Task inputs:
────────────────

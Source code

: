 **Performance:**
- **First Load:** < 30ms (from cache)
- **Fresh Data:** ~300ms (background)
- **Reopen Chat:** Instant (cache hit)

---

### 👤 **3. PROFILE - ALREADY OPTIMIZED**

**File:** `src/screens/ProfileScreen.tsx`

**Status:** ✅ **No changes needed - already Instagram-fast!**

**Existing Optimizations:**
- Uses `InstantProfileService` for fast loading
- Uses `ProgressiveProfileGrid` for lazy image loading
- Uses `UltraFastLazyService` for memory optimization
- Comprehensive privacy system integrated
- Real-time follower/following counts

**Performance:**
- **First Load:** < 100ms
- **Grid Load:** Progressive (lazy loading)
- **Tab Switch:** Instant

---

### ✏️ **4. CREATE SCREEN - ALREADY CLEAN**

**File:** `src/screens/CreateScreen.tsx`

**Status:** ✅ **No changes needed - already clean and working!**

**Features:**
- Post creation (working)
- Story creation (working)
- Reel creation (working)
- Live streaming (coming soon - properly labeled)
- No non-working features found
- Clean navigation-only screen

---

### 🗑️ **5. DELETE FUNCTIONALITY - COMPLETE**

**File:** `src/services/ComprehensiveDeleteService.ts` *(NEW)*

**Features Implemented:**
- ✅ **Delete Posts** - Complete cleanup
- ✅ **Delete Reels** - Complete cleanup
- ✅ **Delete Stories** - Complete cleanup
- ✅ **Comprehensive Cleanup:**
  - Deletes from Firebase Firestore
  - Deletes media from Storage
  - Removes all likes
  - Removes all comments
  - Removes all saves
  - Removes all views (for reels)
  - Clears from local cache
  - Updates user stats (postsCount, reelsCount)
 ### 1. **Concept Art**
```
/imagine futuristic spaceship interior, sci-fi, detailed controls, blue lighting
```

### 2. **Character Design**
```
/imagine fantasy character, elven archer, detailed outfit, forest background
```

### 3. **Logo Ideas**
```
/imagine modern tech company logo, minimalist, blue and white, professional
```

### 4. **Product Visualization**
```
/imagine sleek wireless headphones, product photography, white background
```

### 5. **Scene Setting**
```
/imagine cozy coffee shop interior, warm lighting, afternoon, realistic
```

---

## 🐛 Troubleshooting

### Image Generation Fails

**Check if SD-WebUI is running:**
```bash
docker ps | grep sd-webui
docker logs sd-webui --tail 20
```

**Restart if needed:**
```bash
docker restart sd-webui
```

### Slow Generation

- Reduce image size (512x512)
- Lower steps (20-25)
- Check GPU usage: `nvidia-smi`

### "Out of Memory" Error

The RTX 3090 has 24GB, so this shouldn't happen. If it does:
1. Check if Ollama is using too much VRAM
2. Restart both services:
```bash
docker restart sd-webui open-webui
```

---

────────────────

Assignment: Each record should come back exactly as written.

Task solution:
Source code

: **Performance:**
- **First Load:** < 30ms (from cache)
- **Fresh Data:** ~300ms (background)
- **Reopen Chat:** Instant (cache hit)

---

### 👤 **3. PROFILE - ALREADY OPTIMIZED**

**File:** `src/screens/ProfileScreen.tsx`

**Status:** ✅ **No changes needed - already Instagram-fast!**

**Existing Optimizations:**
- Uses `InstantProfileService` for fast loading
- Uses `ProgressiveProfileGrid` for lazy image loading
- Uses `UltraFastLazyService` for memory optimization
- Comprehensive privacy system integrated
- Real-time follower/following counts

**Performance:**
- **First Load:** < 100ms
- **Grid Load:** Progressive (lazy loading)
- **Tab Switch:** Instant

---

### ✏️ **4. CREATE SCREEN - ALREADY CLEAN**

**File:** `src/screens/CreateScreen.tsx`

**Status:** ✅ **No changes needed - already clean and working!**

**Features:**
- Post creation (working)
- Story creation (working)
- Reel creation (working)
- Live streaming (coming soon - properly labeled)
- No non-working features found
- Clean navigation-only screen

---

### 🗑️ **5. DELETE FUNCTIONALITY - COMPLETE**

**File:** `src/services/ComprehensiveDeleteService.ts` *(NEW)*

**Features Implemented:**
- ✅ **Delete Posts** - Complete cleanup
- ✅ **Delete Reels** - Complete cleanup
- ✅ **Delete Stories** - Complete cleanup
- ✅ **Comprehensive Cleanup:**
  - Deletes from Firebase Firestore
  - Deletes media from Storage
  - Removes all likes
  - Removes all comments
  - Removes all saves
  - Removes all views (for reels)
  - Clears from local cache
  - Updates user stats (postsCount, reelsCount)
 ### 1. **Concept Art**
```
/imagine futuristic spaceship interior, sci-fi, detailed controls, blue lighting
```

### 2. **Character Design**
```
/imagine fantasy character, elven archer, detailed outfit, forest background
```

### 3. **Logo Ideas**
```
/imagine modern tech company logo, minimalist, blue and white, professional
```

### 4. **Product Visualization**
```
/imagine sleek wireless headphones, product photography, white background
```

### 5. **Scene Setting**
```
/imagine cozy coffee shop interior, warm lighting, afternoon, realistic
```

---

## 🐛 Troubleshooting

### Image Generation Fails

**Check if SD-WebUI is running:**
```bash
docker ps | grep sd-webui
docker logs sd-webui --tail 20
```

**Restart if needed:**
```bash
docker restart sd-webui
```

### Slow Generation

- Reduce image size (512x512)
- Lower steps (20-25)
- Check GPU usage: `nvidia-smi`

### "Out of Memory" Error

The RTX 3090 has 24GB, so this shouldn't happen. If it does:
1. Check if Ollama is using too much VRAM
2. Restart both services:
```bash
docker restart sd-webui open-webui
```

---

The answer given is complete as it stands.